SREL Reprint #2797

 

 

 

Low Dose Rate Irradiation Facility: initial study on chronic exposures to medaka

T. G. Hinton, D. P. Coughlin, Yi Yi, and L. C. Marsh

Savannah River Ecology Laboratory, University of Georgia, Aiken, SC, USA

Abstract: Uncertainties associated with the effects from chronic low-level exposures to radiation prompted us to construct a Low Dose Rate Irradiation Facility (LoDIF). The facility was designed specifically to test the appropriateness of the 10 mGy d-1 guideline often espoused as acceptable for protection of aquatic biota from ionizing radiation.
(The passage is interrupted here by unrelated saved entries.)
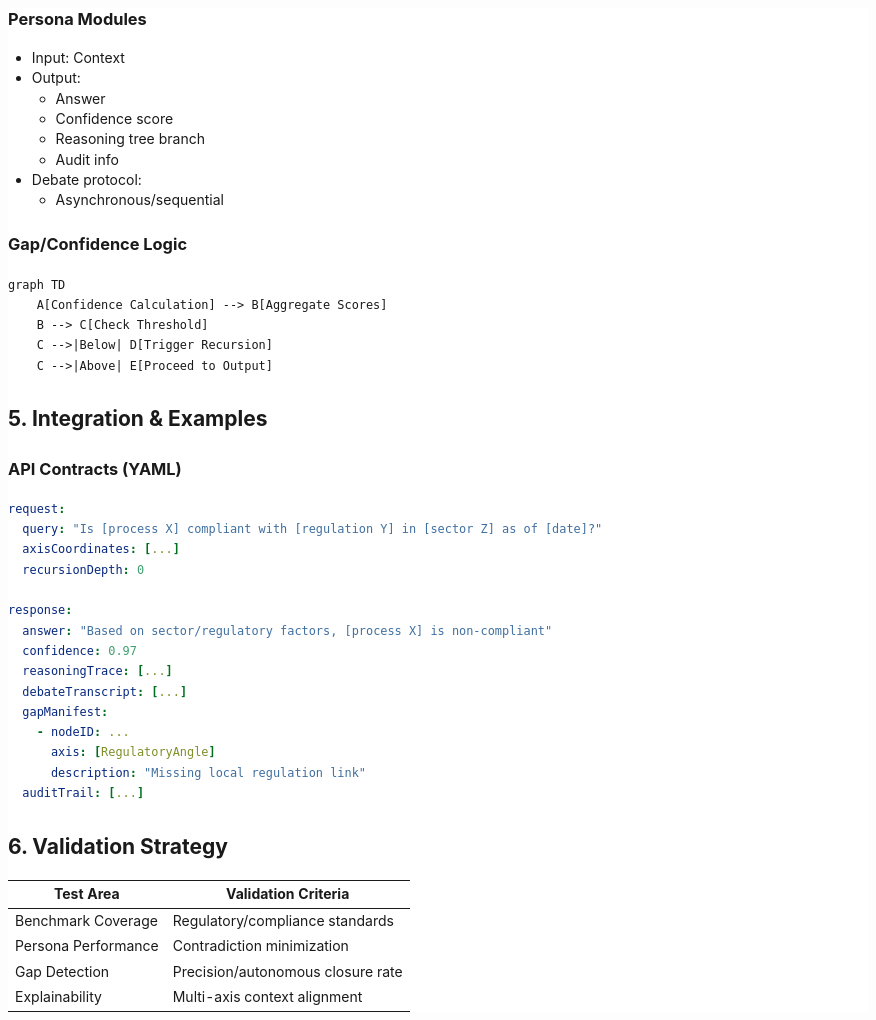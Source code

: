 ### Persona Modules

- Input: Context
- Output:
  - Answer
  - Confidence score
  - Reasoning tree branch
  - Audit info
- Debate protocol:
  - Asynchronous/sequential

### Gap/Confidence Logic

```mermaid
graph TD
    A[Confidence Calculation] --> B[Aggregate Scores]
    B --> C[Check Threshold]
    C -->|Below| D[Trigger Recursion]
    C -->|Above| E[Proceed to Output]
```

## 5. Integration & Examples

### API Contracts (YAML)

```yaml
request:
  query: "Is [process X] compliant with [regulation Y] in [sector Z] as of [date]?"
  axisCoordinates: [...]
  recursionDepth: 0

response:
  answer: "Based on sector/regulatory factors, [process X] is non-compliant"
  confidence: 0.97
  reasoningTrace: [...]
  debateTranscript: [...]
  gapManifest:
    - nodeID: ...
      axis: [RegulatoryAngle]
      description: "Missing local regulation link"
  auditTrail: [...]
```

## 6. Validation Strategy

| Test Area                  | Validation Criteria                     |
|----------------------------|-----------------------------------------|
| Benchmark Coverage         | Regulatory/compliance standards         |
| Persona Performance        | Contradiction minimization              |
| Gap Detection              | Precision/autonomous closure rate       |
| Explainability             | Multi-axis context alignment            |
Scientists at the 0.4 ha facility use 40 outdoor mesocosms and 137CS irradiators of three different source strengths to research the effects of chronic low-level irradiation at different levels of biological organization. A description of the facility is included along with results from a pilot study in which Japanese medaka (a small fish native to Asia) were chronically irradiated at the highest dose rate possible within the facility (350 ± 150 mGy d-1). Irradiated fish produced fewer eggs per day (p = 0.03); had a lower percentage of viable eggs (p = 0.04), and produced a lower percentage of hatchlings (p = 0.05). Although these data are not surprising based on the relatively high dose rates, they are important to future work at the LoDIF because they confirm the utility of our chosen model organism for detecting population-level responses, and they illustrate the statistical power achieved from using replicated mesocosms, in that statistical significance was achieved with few replicates per treatment. Future directions for the LoDIF are presented, as well as an invitation for interested researchers to participate in our studies.

Keywords: Biota dose; Low dose; Chronic irradiation; Radiological risks; Dose limit

SREL Reprint #2797

Hinton, T. G., D. P. Coughlin, Y. Yi, and L. C. Marsh. 2004. Low dose rate irradiation facility: initial study on chronic exposures to medaka. Journal of Environmental Radioactivity 74:43-55.